AIM OF THE TASK: Word for word, the data below must be repeated in full; no picture is to be included.

# # # #

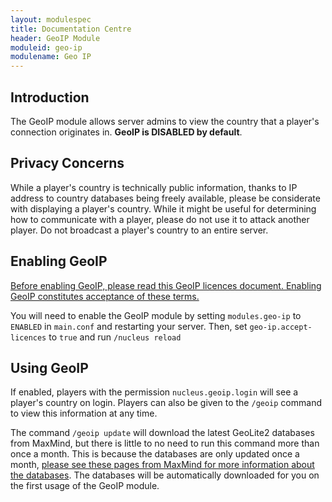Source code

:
 ```yaml
---
layout: modulespec
title: Documentation Centre
header: GeoIP Module
moduleid: geo-ip
modulename: Geo IP
---
```


## Introduction

The GeoIP module allows server admins to view the country that a player's connection originates in. **GeoIP is DISABLED by default**.

## Privacy Concerns

While a player's country is technically public information, thanks to IP address to country databases being freely available, please be considerate
 with displaying a player's country. While it might be useful for determining how to communicate with a player, please do not use it to attack another player. 
 Do not broadcast a player's country to an entire server.

## Enabling GeoIP

[Before enabling GeoIP, please read this GeoIP licences document. Enabling GeoIP constitutes acceptance of these terms.](/thirdparty/geoip.html) 

You will need to enable the GeoIP module by setting `modules.geo-ip` to `ENABLED` in `main.conf` and restarting your server. Then, set 
`geo-ip.accept-licences` to `true` and run `/nucleus reload`

## Using GeoIP

If enabled, players with the permission `nucleus.geoip.login` will see a player's country on login. Players can also be given to the `/geoip` command
to view this information at any time.

The command `/geoip update` will download the latest GeoLite2 databases from MaxMind, but there is little to no need to run this command more than once a month.
This is because the databases are only updated once a month, [please see these pages from MaxMind for more information about the databases](https://dev.maxmind.com/geoip/geoip2/geolite2/geo-ip.md). 
The databases will be automatically downloaded for you on the first usage of the GeoIP module. 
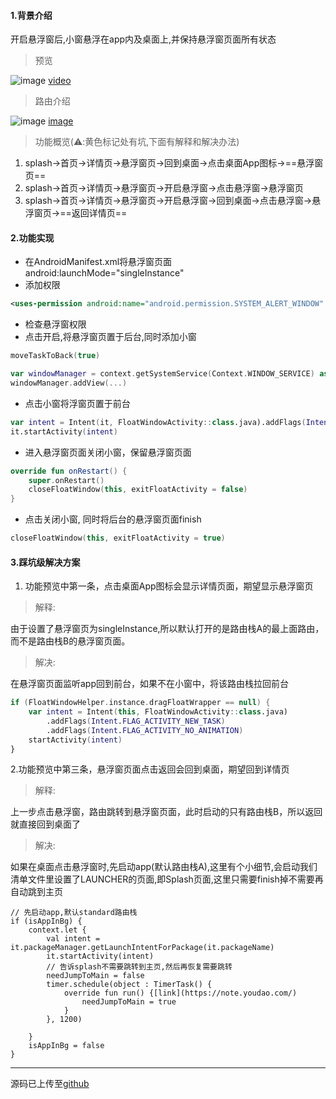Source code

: #### 1.背景介绍
开启悬浮窗后,小窗悬浮在app内及桌面上,并保持悬浮窗页面所有状态
> 预览

![image](http://file.jinxianyun.com/floatwindowdemo.gif)
[video](http://file.jinxianyun.com/floatwindowdemo.mp4)
> 路由介绍

![image](http://file.jinxianyun.com/floatwindowroute.jpg)
[image](http://file.jinxianyun.com/floatwindowroute.jpg)

> 功能概览(⚠️:黄色标记处有坑,下面有解释和解决办法)
1. splash->首页->详情页->悬浮窗页->回到桌面->点击桌面App图标->==悬浮窗页==
2. splash->首页->详情页->悬浮窗页->开启悬浮窗->点击悬浮窗->悬浮窗页
2. splash->首页->详情页->悬浮窗页->开启悬浮窗->回到桌面->点击悬浮窗->悬浮窗页->==返回详情页==

#### 2.功能实现
- 在AndroidManifest.xml将悬浮窗页面android:launchMode="singleInstance"
- 添加权限

```xml
<uses-permission android:name="android.permission.SYSTEM_ALERT_WINDOW" />
```

- 检查悬浮窗权限
- 点击开启,将悬浮窗页置于后台,同时添加小窗
```kotlin
moveTaskToBack(true)

var windowManager = context.getSystemService(Context.WINDOW_SERVICE) as WindowManager
windowManager.addView(...)
```
- 点击小窗将浮窗页置于前台

```kotlin
var intent = Intent(it, FloatWindowActivity::class.java).addFlags(Intent.FLAG_ACTIVITY_NEW_TASK)
it.startActivity(intent)
```
- 进入悬浮窗页面关闭小窗，保留悬浮窗页面

```kotlin
override fun onRestart() {
    super.onRestart()
    closeFloatWindow(this, exitFloatActivity = false)
}
```


- 点击关闭小窗, 同时将后台的悬浮窗页面finish

```kotlin
closeFloatWindow(this, exitFloatActivity = true)
```

#### 3.踩坑级解决方案
1. 功能预览中第一条，点击桌面App图标会显示详情页面，期望显示悬浮窗页
> 解释:

由于设置了悬浮窗页为singleInstance,所以默认打开的是路由栈A的最上面路由，而不是路由栈B的悬浮窗页面。
> 解决:

在悬浮窗页面监听app回到前台，如果不在小窗中，将该路由栈拉回前台

```kotlin
if (FloatWindowHelper.instance.dragFloatWrapper == null) {
    var intent = Intent(this, FloatWindowActivity::class.java)
        .addFlags(Intent.FLAG_ACTIVITY_NEW_TASK)
        .addFlags(Intent.FLAG_ACTIVITY_NO_ANIMATION)
    startActivity(intent)
}
```

2.功能预览中第三条，悬浮窗页面点击返回会回到桌面，期望回到详情页
> 解释:

上一步点击悬浮窗，路由跳转到悬浮窗页面，此时启动的只有路由栈B，所以返回就直接回到桌面了


>解决:

如果在桌面点击悬浮窗时,先启动app(默认路由栈A),这里有个小细节,会启动我们清单文件里设置了LAUNCHER的页面,即Splash页面,这里只需要finish掉不需要再自动跳到主页

```
// 先启动app,默认standard路由栈
if (isAppInBg) {
    context.let {
        val intent = it.packageManager.getLaunchIntentForPackage(it.packageName)
        it.startActivity(intent)
        // 告诉splash不需要跳转到主页,然后再恢复需要跳转
        needJumpToMain = false
        timer.schedule(object : TimerTask() {
            override fun run() {[link](https://note.youdao.com/)
                needJumpToMain = true
            }
        }, 1200)

    }
    isAppInBg = false
}
```
---
源码已上传至[github](https://github.com/qq326646683/FloatWindowDemo)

# # # #

EXERCISE RESPONSE:
Source code

:
 ```yaml
---
layout: modulespec
title: Documentation Centre
header: GeoIP Module
moduleid: geo-ip
modulename: Geo IP
---
```


## Introduction

The GeoIP module allows server admins to view the country that a player's connection originates in. **GeoIP is DISABLED by default**.

## Privacy Concerns

While a player's country is technically public information, thanks to IP address to country databases being freely available, please be considerate
 with displaying a player's country. While it might be useful for determining how to communicate with a player, please do not use it to attack another player. 
 Do not broadcast a player's country to an entire server.

## Enabling GeoIP

[Before enabling GeoIP, please read this GeoIP licences document. Enabling GeoIP constitutes acceptance of these terms.](/thirdparty/geoip.html) 

You will need to enable the GeoIP module by setting `modules.geo-ip` to `ENABLED` in `main.conf` and restarting your server. Then, set 
`geo-ip.accept-licences` to `true` and run `/nucleus reload`

## Using GeoIP

If enabled, players with the permission `nucleus.geoip.login` will see a player's country on login. Players can also be given to the `/geoip` command
to view this information at any time.

The command `/geoip update` will download the latest GeoLite2 databases from MaxMind, but there is little to no need to run this command more than once a month.
This is because the databases are only updated once a month, [please see these pages from MaxMind for more information about the databases](https://dev.maxmind.com/geoip/geoip2/geolite2/geo-ip.md). 
The databases will be automatically downloaded for you on the first usage of the GeoIP module. 
Source code

: #### 1.背景介绍
开启悬浮窗后,小窗悬浮在app内及桌面上,并保持悬浮窗页面所有状态
> 预览

![image](http://file.jinxianyun.com/floatwindowdemo.gif)
[video](http://file.jinxianyun.com/floatwindowdemo.mp4)
> 路由介绍

![image](http://file.jinxianyun.com/floatwindowroute.jpg)
[image](http://file.jinxianyun.com/floatwindowroute.jpg)

> 功能概览(⚠️:黄色标记处有坑,下面有解释和解决办法)
1. splash->首页->详情页->悬浮窗页->回到桌面->点击桌面App图标->==悬浮窗页==
2. splash->首页->详情页->悬浮窗页->开启悬浮窗->点击悬浮窗->悬浮窗页
2. splash->首页->详情页->悬浮窗页->开启悬浮窗->回到桌面->点击悬浮窗->悬浮窗页->==返回详情页==

#### 2.功能实现
- 在AndroidManifest.xml将悬浮窗页面android:launchMode="singleInstance"
- 添加权限

```xml
<uses-permission android:name="android.permission.SYSTEM_ALERT_WINDOW" />
```

- 检查悬浮窗权限
- 点击开启,将悬浮窗页置于后台,同时添加小窗
```kotlin
moveTaskToBack(true)

var windowManager = context.getSystemService(Context.WINDOW_SERVICE) as WindowManager
windowManager.addView(...)
```
- 点击小窗将浮窗页置于前台

```kotlin
var intent = Intent(it, FloatWindowActivity::class.java).addFlags(Intent.FLAG_ACTIVITY_NEW_TASK)
it.startActivity(intent)
```
- 进入悬浮窗页面关闭小窗，保留悬浮窗页面

```kotlin
override fun onRestart() {
    super.onRestart()
    closeFloatWindow(this, exitFloatActivity = false)
}
```


- 点击关闭小窗, 同时将后台的悬浮窗页面finish

```kotlin
closeFloatWindow(this, exitFloatActivity = true)
```

#### 3.踩坑级解决方案
1. 功能预览中第一条，点击桌面App图标会显示详情页面，期望显示悬浮窗页
> 解释:

由于设置了悬浮窗页为singleInstance,所以默认打开的是路由栈A的最上面路由，而不是路由栈B的悬浮窗页面。
> 解决:

在悬浮窗页面监听app回到前台，如果不在小窗中，将该路由栈拉回前台

```kotlin
if (FloatWindowHelper.instance.dragFloatWrapper == null) {
    var intent = Intent(this, FloatWindowActivity::class.java)
        .addFlags(Intent.FLAG_ACTIVITY_NEW_TASK)
        .addFlags(Intent.FLAG_ACTIVITY_NO_ANIMATION)
    startActivity(intent)
}
```

2.功能预览中第三条，悬浮窗页面点击返回会回到桌面，期望回到详情页
> 解释:

上一步点击悬浮窗，路由跳转到悬浮窗页面，此时启动的只有路由栈B，所以返回就直接回到桌面了


>解决:

如果在桌面点击悬浮窗时,先启动app(默认路由栈A),这里有个小细节,会启动我们清单文件里设置了LAUNCHER的页面,即Splash页面,这里只需要finish掉不需要再自动跳到主页

```
// 先启动app,默认standard路由栈
if (isAppInBg) {
    context.let {
        val intent = it.packageManager.getLaunchIntentForPackage(it.packageName)
        it.startActivity(intent)
        // 告诉splash不需要跳转到主页,然后再恢复需要跳转
        needJumpToMain = false
        timer.schedule(object : TimerTask() {
            override fun run() {[link](https://note.youdao.com/)
                needJumpToMain = true
            }
        }, 1200)

    }
    isAppInBg = false
}
```
---
源码已上传至[github](https://github.com/qq326646683/FloatWindowDemo)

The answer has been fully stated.